Scan the lines below for the string "texorpdfstring". Reply with how many match, and no other words.

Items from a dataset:
****************

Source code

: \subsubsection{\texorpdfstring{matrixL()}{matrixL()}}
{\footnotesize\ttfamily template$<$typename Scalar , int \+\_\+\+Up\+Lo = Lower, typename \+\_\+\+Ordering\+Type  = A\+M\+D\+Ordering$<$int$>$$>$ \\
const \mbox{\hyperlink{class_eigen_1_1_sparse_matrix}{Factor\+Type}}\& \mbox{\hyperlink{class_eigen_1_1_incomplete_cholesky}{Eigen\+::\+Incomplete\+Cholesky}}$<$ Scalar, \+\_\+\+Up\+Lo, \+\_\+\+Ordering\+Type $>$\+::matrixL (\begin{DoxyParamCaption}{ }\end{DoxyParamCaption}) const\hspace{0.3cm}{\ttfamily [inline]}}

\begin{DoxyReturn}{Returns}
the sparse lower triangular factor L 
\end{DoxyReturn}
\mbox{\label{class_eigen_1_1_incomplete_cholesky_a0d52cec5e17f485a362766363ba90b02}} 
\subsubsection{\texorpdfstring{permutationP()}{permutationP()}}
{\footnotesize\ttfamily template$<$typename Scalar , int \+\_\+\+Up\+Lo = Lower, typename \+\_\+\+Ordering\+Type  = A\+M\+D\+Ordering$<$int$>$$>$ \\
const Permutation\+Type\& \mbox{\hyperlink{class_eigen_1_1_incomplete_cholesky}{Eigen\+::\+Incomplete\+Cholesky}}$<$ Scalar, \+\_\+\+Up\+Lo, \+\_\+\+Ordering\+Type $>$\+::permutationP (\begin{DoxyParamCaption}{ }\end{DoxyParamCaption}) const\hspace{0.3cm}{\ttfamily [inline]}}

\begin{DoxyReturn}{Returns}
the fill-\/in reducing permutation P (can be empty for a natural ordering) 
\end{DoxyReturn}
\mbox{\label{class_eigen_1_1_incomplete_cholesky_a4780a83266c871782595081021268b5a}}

****************

_RESULT OF THE EXERCISE_
2